New York Times Bestselling Author
With empathy, grace, humor, and piercing insight, the
author of gods in Alabama pens a powerful, emotionally
resonant novel of the South that confronts the truth about
privilege, family, and the distinctions between perception
and reality—the stories we tell ourselves about our
origins and who we really are
“Joshilyn Jackson has literary super powers. In a story of
incredible love and bravery, she lasers through the
weathered grace and mossy tradition of the contemporary
south to explode its comic book dualism with blistering
genius. Leia Birch is the kind of character I love to read
about: she's funny, smart, and a mess, and I want her to
be my best friend. Her sassy heart, her inside-out family,
and the loyalty and love of those around her moved me to
cry, to laugh, and to think differently about what makes
‘us and them.’ Imagine Flannery O'Connor in a Wonder Woman
suit, and you'll get close to the big heart of this
brilliant book.”—Lydia Netzer, author of Shine Shine Shine
and How to Tell Toledo from the Night Sky
Superheroes have always been Leia Birch Briggs’ weakness.

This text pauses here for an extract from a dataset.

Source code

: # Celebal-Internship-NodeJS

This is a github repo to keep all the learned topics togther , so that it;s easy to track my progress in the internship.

One tequila-soaked night at a comics convention, the
usually level-headed graphic novelist is swept off her
barstool by a handsome and anonymous Batman.

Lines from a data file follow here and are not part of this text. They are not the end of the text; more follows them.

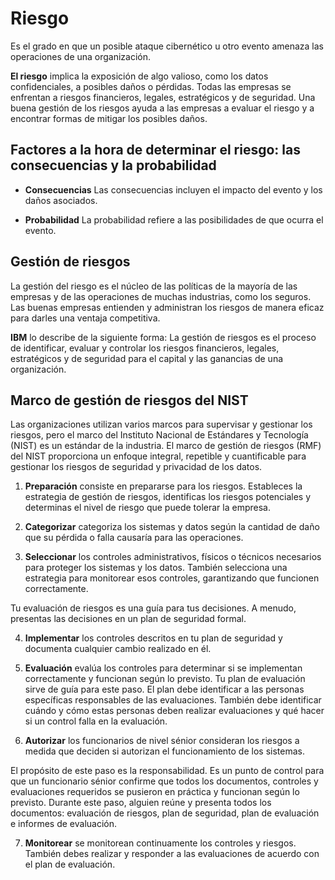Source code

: # Riesgo

Es el grado en que un posible ataque cibernético u otro evento amenaza las operaciones de una organización.

**El riesgo** implica la exposición de algo valioso, como los datos confidenciales, a posibles daños o pérdidas. Todas las empresas se enfrentan a riesgos financieros, legales, estratégicos y de seguridad. Una buena gestión de los riesgos ayuda a las empresas a evaluar el riesgo y a encontrar formas de mitigar los posibles daños.

## Factores a la hora de determinar el riesgo: las consecuencias y la probabilidad

- **Consecuencias** Las consecuencias incluyen el impacto del evento y los daños asociados.

- **Probabilidad** La probabilidad refiere a las posibilidades de que ocurra el evento.

## Gestión de riesgos

La gestión del riesgo es el núcleo de las políticas de la mayoría de las empresas y de las operaciones de muchas industrias, como los seguros. Las buenas empresas entienden y administran los riesgos de manera eficaz para darles una ventaja competitiva.

**IBM** lo describe de la siguiente forma: La gestión de riesgos es el proceso de identificar, evaluar y controlar los riesgos financieros, legales, estratégicos y de seguridad para el capital y las ganancias de una organización.

## Marco de gestión de riesgos del NIST

Las organizaciones utilizan varios marcos para supervisar y gestionar los riesgos, pero el marco del Instituto Nacional de Estándares y Tecnología (NIST) es un estándar de la industria. El marco de gestión de riesgos (RMF) del NIST proporciona un enfoque integral, repetible y cuantificable para gestionar los riesgos de seguridad y privacidad de los datos.

1. **Preparación** consiste en prepararse para los riesgos. Estableces la estrategia de gestión de riesgos, identificas los riesgos potenciales y determinas el nivel de riesgo que puede tolerar la empresa.

2. **Categorizar** categoriza los sistemas y datos según la cantidad de daño que su pérdida o falla causaría para las operaciones.

3. **Seleccionar**  los controles administrativos, físicos o técnicos necesarios para proteger los sistemas y los datos. También selecciona una estrategia para monitorear esos controles, garantizando que funcionen correctamente.

Tu evaluación de riesgos es una guía para tus decisiones. A menudo, presentas las decisiones en un plan de seguridad formal.

4. **Implementar** los controles descritos en tu plan de seguridad y documenta cualquier cambio realizado en él.

5. **Evaluación** evalúa los controles para determinar si se implementan correctamente y funcionan según lo previsto. Tu plan de evaluación sirve de guía para este paso. El plan debe identificar a las personas específicas responsables de las evaluaciones. También debe identificar cuándo y cómo estas personas deben realizar evaluaciones y qué hacer si un control falla en la evaluación.

6. **Autorizar** los funcionarios de nivel sénior consideran los riesgos a medida que deciden si autorizan el funcionamiento de los sistemas.

El propósito de este paso es la responsabilidad. Es un punto de control para que un funcionario sénior confirme que todos los documentos, controles y evaluaciones requeridos se pusieron en práctica y funcionan según lo previsto. Durante este paso, alguien reúne y presenta todos los documentos: evaluación de riesgos, plan de seguridad, plan de evaluación e informes de evaluación.

7. **Monitorear** se monitorean continuamente los controles y riesgos. También debes realizar y responder a las evaluaciones de acuerdo con el plan de evaluación.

It turns out the caped crusader has left her with more
than just a nice, fuzzy memory. Shes having a baby boy-an
unexpected but not unhappy development in the thirty-eight
year-old’s life. But before Leia can break the news of her
impending single-motherhood (including the fact that her
baby is biracial) to her conventional, Southern family,
her step-sister Rachel’s marriage implodes. Worse, she
learns her beloved ninety-year-old grandmother, Birchie,
is losing her mind, and she’s been hiding her dementia
with the help of Wattie, her best friend since girlhood.

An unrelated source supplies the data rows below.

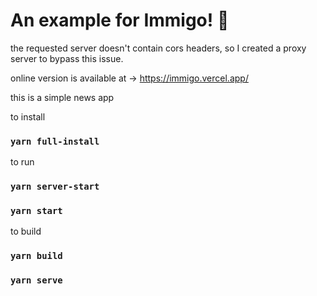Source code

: # An example for Immigo! 🔨

the requested server doesn't contain cors headers, so I created a proxy server to bypass this issue.

online version is available at -> https://immigo.vercel.app/

this is a simple news app

to install 

### `yarn full-install`

to run
### `yarn server-start`
### `yarn start`

to build
### `yarn build`
### `yarn serve`

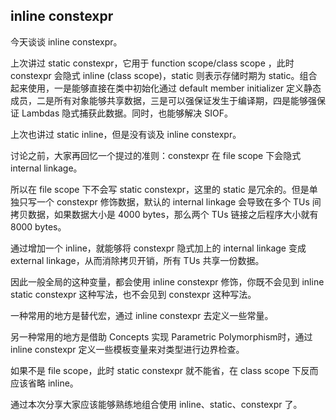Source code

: ## inline constexpr
今天谈谈 inline constexpr。

上次讲过 static constexpr，它用于 function scope/class scope ，此时 constexpr 会隐式 inline (class scope)，static 则表示存储时期为 static。组合起来使用，一是能够直接在类中初始化通过 default member initializer 定义静态成员，二是所有对象能够共享数据，三是可以强保证发生于编译期，四是能够强保证 Lambdas 隐式捕获此数据。同时，也能够解决 SIOF。

上次也讲过 static inline，但是没有谈及 inline constexpr。

讨论之前，大家再回忆一个提过的准则：constexpr 在 file scope 下会隐式 internal linkage。

所以在 file scope 下不会写 static constexpr，这里的 static 是冗余的。但是单独只写一个 constexpr 修饰数据，默认的 internal linkage 会导致在多个 TUs 间拷贝数据，如果数据大小是 4000 bytes，那么两个 TUs 链接之后程序大小就有 8000 bytes。

通过增加一个 inline，就能够将 constexpr 隐式加上的 internal linkage 变成 external linkage，从而消除拷贝开销，所有 TUs 共享一份数据。

因此一般全局的这种变量，都会使用 inline constexpr 修饰，你既不会见到 inline static constexpr 这种写法，也不会见到 constexpr 这种写法。

一种常用的地方是替代宏，通过 inline constexpr 去定义一些常量。

另一种常用的地方是借助 Concepts 实现 Parametric Polymorphism时，通过 inline constexpr 定义一些模板变量来对类型进行边界检查。

如果不是 file scope，此时 static constexpr 就不能省，在 class scope 下反而应该省略 inline。

通过本次分享大家应该能够熟练地组合使用 inline、static、constexpr 了。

Leia returns to Alabama to put her grandmother’s affairs
in order, clean out the big Victorian that has been in the
Birch family for generations, and tell her family that
she’s pregnant. Yet just when Leia thinks she’s got it all
under control, she learns that illness is not the only
thing Birchie’s been hiding. Tucked in the attic is a
dangerous secret with roots that reach all the way back to
the Civil War. Its exposure threatens the family’s freedom
and future, and it will change everything about how Leia
sees herself and her sister, her son and his missing
father, and the world she thinks she knows.